— EXERCISE BRIEF —
Reproduce the records below in full and word for word, excluding pictures.

— GIVEN INFORMATION —

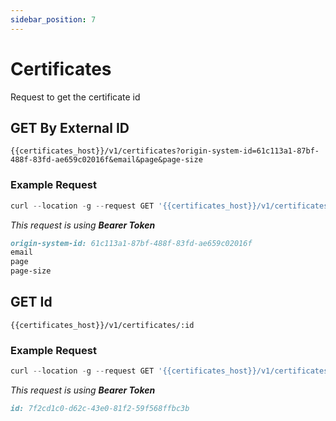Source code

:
 ```yaml
---
sidebar_position: 7
---
```


# Certificates

Request to get the certificate id

## GET By External ID

`{{certificates_host}}/v1/certificates?origin-system-id=61c113a1-87bf-488f-83fd-ae659c02016f&email&page&page-size`

### Example Request

```javascript
curl --location -g --request GET '{{certificates_host}}/v1/certificates?origin-system-id=61c113a1-87bf-488f-83fd-ae659c02016f&email&page&page-size'
```
_This request is using **Bearer Token**_

```md title="PARAMS"
origin-system-id: 61c113a1-87bf-488f-83fd-ae659c02016f
email
page
page-size
```

## GET Id

`{{certificates_host}}/v1/certificates/:id`

### Example Request

```javascript
curl --location -g --request GET '{{certificates_host}}/v1/certificates/7f2cd1c0-d62c-43e0-81f2-59f568ffbc3b'
```
_This request is using **Bearer Token**_

```md title="PATH VARIABLES"
id: 7f2cd1c0-d62c-43e0-81f2-59f568ffbc3b
```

— RESPONSE AREA —
Source code

:
 ```yaml
---
sidebar_position: 7
---
```


# Certificates

Request to get the certificate id

## GET By External ID

`{{certificates_host}}/v1/certificates?origin-system-id=61c113a1-87bf-488f-83fd-ae659c02016f&email&page&page-size`

### Example Request

```javascript
curl --location -g --request GET '{{certificates_host}}/v1/certificates?origin-system-id=61c113a1-87bf-488f-83fd-ae659c02016f&email&page&page-size'
```
_This request is using **Bearer Token**_

```md title="PARAMS"
origin-system-id: 61c113a1-87bf-488f-83fd-ae659c02016f
email
page
page-size
```

## GET Id

`{{certificates_host}}/v1/certificates/:id`

### Example Request

```javascript
curl --location -g --request GET '{{certificates_host}}/v1/certificates/7f2cd1c0-d62c-43e0-81f2-59f568ffbc3b'
```
_This request is using **Bearer Token**_

```md title="PATH VARIABLES"
id: 7f2cd1c0-d62c-43e0-81f2-59f568ffbc3b
```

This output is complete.